1 Hoort dit woord, hetwelk de Heer gesproken heeft over u, zonen Israels! over het ganse geslacht dat ik uit Egypteland opgevoerd heb:

2 van alle geslachten van den aardbodem heb ik alleen op u achtgeslagen; daarom zal ik al uw overtredingen bij u thuiszoeken.

3 Gaan ooit twee met elkander, indien zij niet saamgekomen zijn? Brult een leeuw in het woud zonder een prooi te hebben?

4 Doet een jonge leeuw zijn gegrom uit zijn leger horen, indien hij niet iets gevangen heeft?

5 Valt ooit een vogel op de aarde, indien er geen strik voor hem gespannen is? Springt een knip van den grond op zonder iets te vangen?

6 Wordt de bazuin in een stad gestoken, zonderdat de bevolking verschrikt? Gebeurt er ooit een onheil in een stad, zonderdat de Heer het doet?

7 Zo doet ook de Heere God niets dan nadat hij zijn voornemen aan zijn dienaren de profeten geopenbaard heeft.

8 Als een leeuw brult, wie zou dan niet vrezen? Als de Heere God spreekt, wie zou dan niet profeteren?

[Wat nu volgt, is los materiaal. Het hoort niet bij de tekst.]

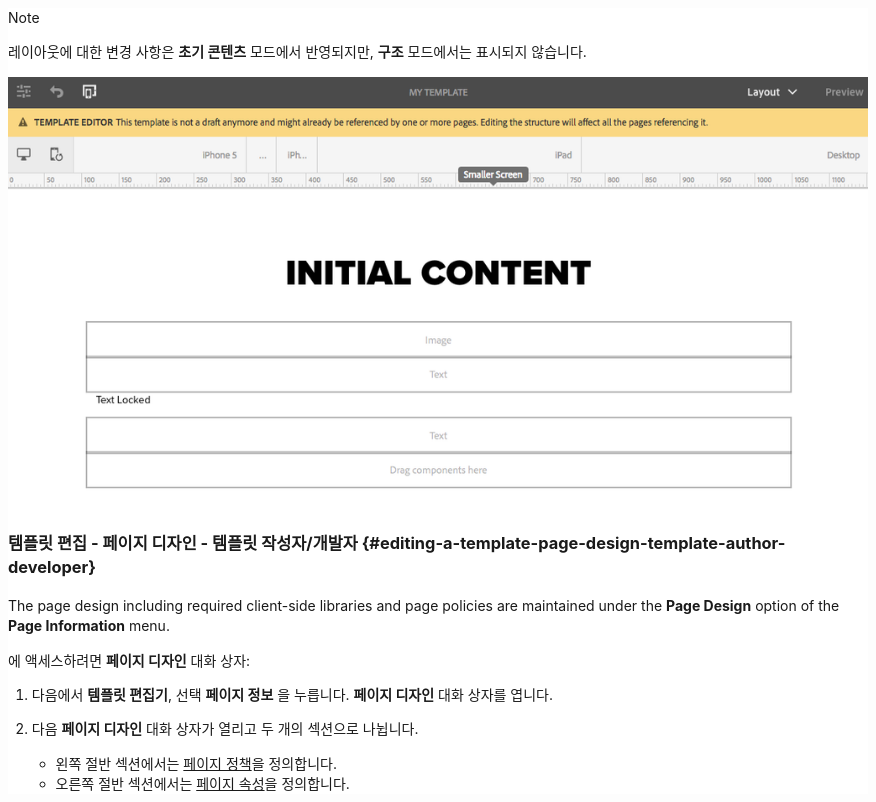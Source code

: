>[!NOTE]
>
>레이아웃에 대한 변경 사항은 **초기 콘텐츠** 모드에서 반영되지만, **구조** 모드에서는 표시되지 않습니다.

![chlimage_1-154](assets/chlimage_1-154.png)

### 템플릿 편집 - 페이지 디자인 - 템플릿 작성자/개발자 {#editing-a-template-page-design-template-author-developer}

The page design including required client-side libraries and page policies are maintained under the **Page Design** option of the **Page Information** menu.

에 액세스하려면 **페이지 디자인** 대화 상자:

1. 다음에서 **템플릿 편집기**, 선택 **페이지 정보** 을 누릅니다. **페이지 디자인** 대화 상자를 엽니다.
1. 다음 **페이지 디자인** 대화 상자가 열리고 두 개의 섹션으로 나뉩니다.

   * 왼쪽 절반 섹션에서는 [페이지 정책](/help/sites-authoring/templates.md#page-policies)을 정의합니다.
   * 오른쪽 절반 섹션에서는 [페이지 속성](/help/sites-authoring/templates.md#page-properties)을 정의합니다.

9 Doet over de burchten in Assur en over die in Egypteland het navolgende horen: Verzamelt u op het gebergte van Samarie, en ziet, hoe groot de baldadigheid daarin is, hoeveel afpersingen in haar zijn.

10 Zij weten niet van rechtdoen, spreekt de Heer, zij die schatten van geweld en verderf in hun burchten opstapelen.

11 Daarom, zo spreekt de Heere God, zal de vijand het land omringen, uw sterkten uit u omlaaghalen, en zullen uw burchten worden geplunderd.

12 Zo spreekt de Heer: Gelijk een herder uit den muil van den leeuw een paar poten of een oorlap redt, alzo zullen de Israelieten gered worden, zij die in Samarie in den hoek van een bed of op het damast ener sofa zitten.

13 Hoort en betuigt aan het huis Jakob, spreekt de Heer, de god der heirscharen,

14 dat ik, wanneer ik Israels misdrijven bij hem thuiszoek, aan de altaren van Bethel straf zal voltrekken, zodat de altaarhoornen afgehouwen worden en ter aarde vallen;

15 dan zal ik het winterverblijf met de zomerwoning treffen, zullen de elpenbeenen gebouwen tegrondegericht en vele woningen verdelgd worden, spreekt de Heer.